Yet another gpt-image-1 pricing issue

Hi!

Note: I’ve read most of the threads about gpt-image-1 pricing, but I’m still stuck reconciling my usage with the exported billing report.

I’m using the Responses API to generate an image and classify results. Here’s the Python call:

response = await self.client.responses.parse(
    model='gpt-4.1',
    input=[
        {"role": "system", 
        "content": dedent(self.system_prompt)},
        {
            "role": "user",
            "content": [
                {"type": "input_text", "text": user_prompt},
                {"type": "input_image", "image_url": image_url},
            ],
        },
    ],
    tools=[{
        "type": "image_generation",
        "background": "transparent",
        "input_fidelity": "low",
        "quality": "medium",
        "output_format": "png",
        "moderation": "low",
        "size": "1024x1024"
    }],
    text_format=ClassificationOutput
)

My local counts:

  1. system_prompt+user_prompt: 891 tokens (by tiktoken, o200k_base)
  2. image 1024x768: 129*2+65=323 input tokens to gpt-image-1 (low input fidelity, two tiles)
  3. pydantic json ClassificationOutput: ~300 tokens (by tiktoken, o200k_base)

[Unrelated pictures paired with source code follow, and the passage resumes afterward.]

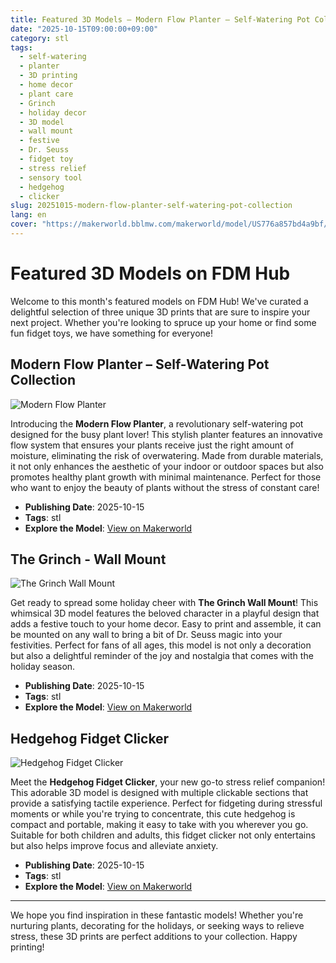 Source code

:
 ```yaml
---
title: Featured 3D Models – Modern Flow Planter – Self-Watering Pot Collection
date: "2025-10-15T09:00:00+09:00"
category: stl
tags:
  - self-watering
  - planter
  - 3D printing
  - home decor
  - plant care
  - Grinch
  - holiday decor
  - 3D model
  - wall mount
  - festive
  - Dr. Seuss
  - fidget toy
  - stress relief
  - sensory tool
  - hedgehog
  - clicker
slug: 20251015-modern-flow-planter-self-watering-pot-collection
lang: en
cover: "https://makerworld.bblmw.com/makerworld/model/US776a857bd4a9bf/design/2025-10-15_c29f13337f418.jpg"
---
```


# Featured 3D Models on FDM Hub

Welcome to this month's featured models on FDM Hub! We've curated a delightful selection of three unique 3D prints that are sure to inspire your next project. Whether you're looking to spruce up your home or find some fun fidget toys, we have something for everyone!

## Modern Flow Planter – Self-Watering Pot Collection

![Modern Flow Planter](https://makerworld.bblmw.com/makerworld/model/US776a857bd4a9bf/design/2025-10-15_c29f13337f418.jpg)

Introducing the **Modern Flow Planter**, a revolutionary self-watering pot designed for the busy plant lover! This stylish planter features an innovative flow system that ensures your plants receive just the right amount of moisture, eliminating the risk of overwatering. Made from durable materials, it not only enhances the aesthetic of your indoor or outdoor spaces but also promotes healthy plant growth with minimal maintenance. Perfect for those who want to enjoy the beauty of plants without the stress of constant care!

- **Publishing Date**: 2025-10-15  
- **Tags**: stl  
- **Explore the Model**: [View on Makerworld](https://makerworld.com/en/models/1890589-modern-flow-planter-self-watering-pot-collection)

## The Grinch - Wall Mount

![The Grinch Wall Mount](https://makerworld.bblmw.com/makerworld/model/USa2b87c0cd202c3/design/2025-10-15_ea3ece3855062.png)

Get ready to spread some holiday cheer with **The Grinch Wall Mount**! This whimsical 3D model features the beloved character in a playful design that adds a festive touch to your home decor. Easy to print and assemble, it can be mounted on any wall to bring a bit of Dr. Seuss magic into your festivities. Perfect for fans of all ages, this model is not only a decoration but also a delightful reminder of the joy and nostalgia that comes with the holiday season.

- **Publishing Date**: 2025-10-15  
- **Tags**: stl  
- **Explore the Model**: [View on Makerworld](https://makerworld.com/en/models/1891706-the-grinch-wall-mount)

## Hedgehog Fidget Clicker

![Hedgehog Fidget Clicker](https://makerworld.bblmw.com/makerworld/model/US3705ed8c376022/design/2025-10-15_4aae14d775fe28.jpg)

Meet the **Hedgehog Fidget Clicker**, your new go-to stress relief companion! This adorable 3D model is designed with multiple clickable sections that provide a satisfying tactile experience. Perfect for fidgeting during stressful moments or while you're trying to concentrate, this cute hedgehog is compact and portable, making it easy to take with you wherever you go. Suitable for both children and adults, this fidget clicker not only entertains but also helps improve focus and alleviate anxiety.

- **Publishing Date**: 2025-10-15  
- **Tags**: stl  
- **Explore the Model**: [View on Makerworld](https://makerworld.com/en/models/1891920-hedgehog-fidget-clicker)

---

We hope you find inspiration in these fantastic models! Whether you're nurturing plants, decorating for the holidays, or seeking ways to relieve stress, these 3D prints are perfect additions to your collection. Happy printing!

Billing export (corresponding entries)

num_model_requests model input_tokens output_tokens batch service_tier
1.0 gpt-image-1-2025-04-23 470.0 1056.0 FALSE default
1.0 gpt-4.1-2025-04-14 4490.0 486.0 FALSE default

Questions

  1. Am I correct that this single call triggers both an image generation (gpt-image-1) and then a separate classification pass on gpt-4.1?

  2. How should I derive the input token counts for each model?

    • For image generation, I expected total_tokens = input_image_tokens + input_text_tokens, but my text tokens alone are higher than 470.

    • For the gpt-4.1 classification, even if the generated image is being passed back at high quality, I would expect much less than 4490 input tokens.

What am I misunderstanding or doing wrong when estimating these numbers? Any guidance on how the Responses API splits/attributes token usage between gpt-4.1 and gpt-image-1—and how to reproduce the billing counts—would be much appreciated.